I am really opening myself up with this post. The past few day’s my heart has been heavy. I miss my Grandson Anthony. It’s best for me to write about it and not stuff my feelings. My Grandson Anthony’s Mother is Ali. Not to be confused with my eldest offspring who is also named Anthony.
Anthony is perfect, He is funny, witty and extremely smart beyond his years. He is adorable and the only child other then my son Lance that I spent over an hour in a video game store. Anthony was searching for the perfect games to rent and could not decide.
Anthony is kind and thoughtful of others.

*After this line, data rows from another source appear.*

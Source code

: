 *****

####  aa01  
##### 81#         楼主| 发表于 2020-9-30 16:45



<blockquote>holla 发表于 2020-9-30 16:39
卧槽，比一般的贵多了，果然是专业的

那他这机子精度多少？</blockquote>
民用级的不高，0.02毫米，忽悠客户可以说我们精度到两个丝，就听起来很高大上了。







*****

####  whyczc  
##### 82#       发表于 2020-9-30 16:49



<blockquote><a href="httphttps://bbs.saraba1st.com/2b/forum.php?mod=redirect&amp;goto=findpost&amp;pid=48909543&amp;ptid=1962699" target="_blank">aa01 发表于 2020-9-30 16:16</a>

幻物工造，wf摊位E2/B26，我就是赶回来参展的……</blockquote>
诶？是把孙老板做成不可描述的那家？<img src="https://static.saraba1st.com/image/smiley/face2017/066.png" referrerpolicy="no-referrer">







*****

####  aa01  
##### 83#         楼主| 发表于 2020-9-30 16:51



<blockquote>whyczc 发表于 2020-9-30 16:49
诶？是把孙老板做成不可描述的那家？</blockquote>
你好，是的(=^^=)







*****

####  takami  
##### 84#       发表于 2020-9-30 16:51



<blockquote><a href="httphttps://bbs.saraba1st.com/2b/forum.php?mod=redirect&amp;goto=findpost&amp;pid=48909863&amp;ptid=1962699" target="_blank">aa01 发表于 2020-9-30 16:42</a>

He washes his hands when he is finished using the bathroom without being asked. (Most kids are never taught this and it disgusts me) He is very polite and always says please and thank you.
Some of Anthony’s favorite activities he loved to do when visiting my home was cleaning. One of the reasons he won my heart. Anthony loves to vacuum and wash dishes and be helpful. Even with his domestic side he is all boy. Ronnie and Anthony would play video games together all night and he would be so excited when he beat “Papa”.
Anthony loved having me read him books when he spent the night and would cuddle in bed with us. Anthony insisted on sleeping between Ronnie and I. We would read the same book several times and then Anthony would want a movie usually Scooby Do. Anthony would watch Scooby Do and I would fall asleep. If I turned away from him while sleeping he would wake me up every time and say, “Nana put your face by me”.
In my nightstand there was a drawer that almost always had M&M’S. One night after he watched Scooby Do for the 2nd time Anthony woke me up. I woke up to Anthony tapping on my face with his adorable face inches away, he wanted M&M’S. Not fully awake I grabbed the bag from the drawer and handed him the M&M’S. The next morning I realized I had gave my Grandson a full bag on M&M’S. He got me that time!!
My favorite memory of Anthony was one night we were all tucked in our bed sound asleep and suddenly Anthony woke up with a faint scream. I asked Anthony what was wrong and he said, “I had a bad dream, there was a squirrel in my dream and I went to touch him and he said Boo.” Oh my gosh, I tried so hard to contain my laughter while attempting to comfort him.
Anthony never complained or whined when he was at our house and always begged to stay longer when his Mom picked him up. His laugh was contagious and smile would melt my heart.
Anthony is precious and is missed by Ronnie and I both. I have never really missed a family member like I do Anthony. It’s sad that Ali and I could not manage a relationship that lasted beyond a few month’s. I accept a lot of the blame for our failed attempts and part of me wishes this last time of re-connecting would of never happened. It just made my heart break even more.
What triggered my sadness this week was when I opened the sideboard in our living room. Inside the sideboard was the small storage container that held the money I gave Anthony when he visited. Anthony will forever hold a special place in my heart.